3. Dans ces messages, nous, les Evêques, nous nous sommes toujours sentis solidaires des soucis et des peines de l'ensemble du peuple congolais; nous nous sommes fait les porte-parole des aspirations du peuple confié à notre charge pastorale et qui souffre atrocement; nous avons toujours assumé le rôle prophétique de l'Eglise en exhortant à l'amour de Dieu et du prochain et en dénonçant tout ce qui avilit les enfants de Dieu.

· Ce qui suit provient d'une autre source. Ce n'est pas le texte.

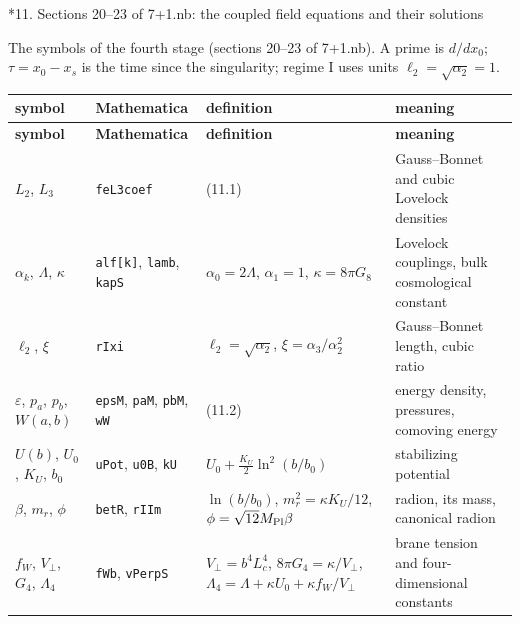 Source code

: \documentclass[10pt,a4paper]{article}
\makeatletter
\renewcommand\section{\@startsection{section}{1}{\z@}{-3.5ex \@plus -1ex \@minus -.2ex}{2.3ex \@plus.2ex}{\normalfont\Large\bfseries\raggedright}}
\makeatother
\begin{document}
\section*{11. Sections 20–23 of 7+1.nb: the coupled field equations and their solutions}
The symbols of the fourth stage (sections 20–23 of 7+1.nb). A prime is $d/dx_0$; $\tau=x_0-x_s$ is the time since the singularity; regime I uses units $\ell_2=\sqrt{\alpha_2}=1$.

{\footnotesize
\begin{longtable}{>{\raggedright\arraybackslash}p{}>{\raggedright\arraybackslash}p{}>{\raggedright\arraybackslash}p{}>{\raggedright\arraybackslash}p{}}
\toprule
\textbf{symbol} & \textbf{Mathematica} & \textbf{definition} & \textbf{meaning} \\
\midrule\endfirsthead
\toprule
\textbf{symbol} & \textbf{Mathematica} & \textbf{definition} & \textbf{meaning} \\
\midrule\endhead
\endfoot
\bottomrule\endlastfoot
$L_2$, $L_3$ & \texttt{feL3coef} & (11.1) & Gauss–Bonnet and cubic Lovelock densities \\
$\alpha_k$, $\Lambda$, $\kappa$ & \texttt{alf[k]}, \texttt{lamb}, \texttt{kapS} & $\alpha_0=2\Lambda$, $\alpha_1=1$, $\kappa=8\pi G_8$ & Lovelock couplings, bulk cosmological constant \\
$\ell_2$, $\xi$ & \texttt{rIxi} & $\ell_2=\sqrt{\alpha_2}$, $\xi=\alpha_3/\alpha_2^2$ & Gauss–Bonnet length, cubic ratio \\
$\varepsilon$, $p_a$, $p_b$, $W(a,b)$ & \texttt{epsM}, \texttt{paM}, \texttt{pbM}, \texttt{wW} & (11.2) & energy density, pressures, comoving energy \\
$U(b)$, $U_0$, $K_U$, $b_0$ & \texttt{uPot}, \texttt{u0B}, \texttt{kU} & $U_0+\frac{K_U}2\ln^2(b/b_0)$ & stabilizing potential \\
$\beta$, $m_r$, $\phi$ & \texttt{betR}, \texttt{rIIm} & $\ln(b/b_0)$, $m_r^2=\kappa K_U/12$, $\phi=\sqrt{12}M_{\rm Pl}\beta$ & radion, its mass, canonical radion \\
$f_W$, $V_\perp$, $G_4$, $\Lambda_4$ & \texttt{fWb}, \texttt{vPerpS} & $V_\perp=b^4L_c^4$, $8\pi G_4=\kappa/V_\perp$, $\Lambda_4=\Lambda+\kappa U_0+\kappa f_W/V_\perp$ & brane tension and four-dimensional constants \\

\end{longtable}}
\end{document}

4. Pour rappel, l'essentiel de ces messages peut être résumé en des points que voici:
Non à la guerre, parce qu'elle n'a que des conséquences désastreuses pour le peuple. * Non à la conquête du pouvoir par les armes, parce qu'un pouvoir conquis par les armes finit par devenir oppressif, sinon oppressif, * Non à tout plan ou toute tentative de balkanisation du territoire congolais, parce que nous ne formons plus désormais qu'un seul peuple. * Non au bradage des richesses de notre sol et sous-sol, et des ressources de notre flore et notre faune. * Non à l'ethnicisation des conflits, à l'exploitation des différences qui existent entre nos cultures et à la manipulation de l'idéologie ethnocentrique, parce qu'une telle manipulation justifie la division au sein de la population et exprime la tendance à la domination des uns sur les autres. * Non à la corruption parce qu'elle engendre et soutient l'injustice et les inégalités sociales au sein de la communauté. * Non à tout discours qui, par le mensonge, nous tient en otage, nous plonge dans le règne des ténèbres, de la haine, de la violence et de la mort. * Non à des dirigeants que l'on impose au peuple, parce qu'ils défendent seulement des intérêts étrangers et se mettent au service de l'exploitation des congolais par procuration. * Non à la dictature dune personne ou d'un groupe de gens, parce qu'elle conduit à l'exclusion des uns et des autres du partage équitable des richesses du pays entre tous les fils et filles de ce pays. * Non à la violation des droits humains, parce qu'elle défigure le visage des personnes créées à l'image et à la ressemblance de Dieu.
Dans ces messages, nous disons OUI à tout ce qui suit et le soutenons résolument:
· Nous disons OUI à l'intégrité du territoire national et à l'unité du pays,· Nous disons OUI à l'intégration de toutes les ethnies et tribus qui composent le grand Congo. · Nous disons OUI à un nouvel ordre institutionnel, avec la séparation des trois pouvoirs traditionnels. · Nous disons OUI à la démocratie et à l'avènement d'un Etat de droit, où la Loi constitutionnelle est au-dessus de tous.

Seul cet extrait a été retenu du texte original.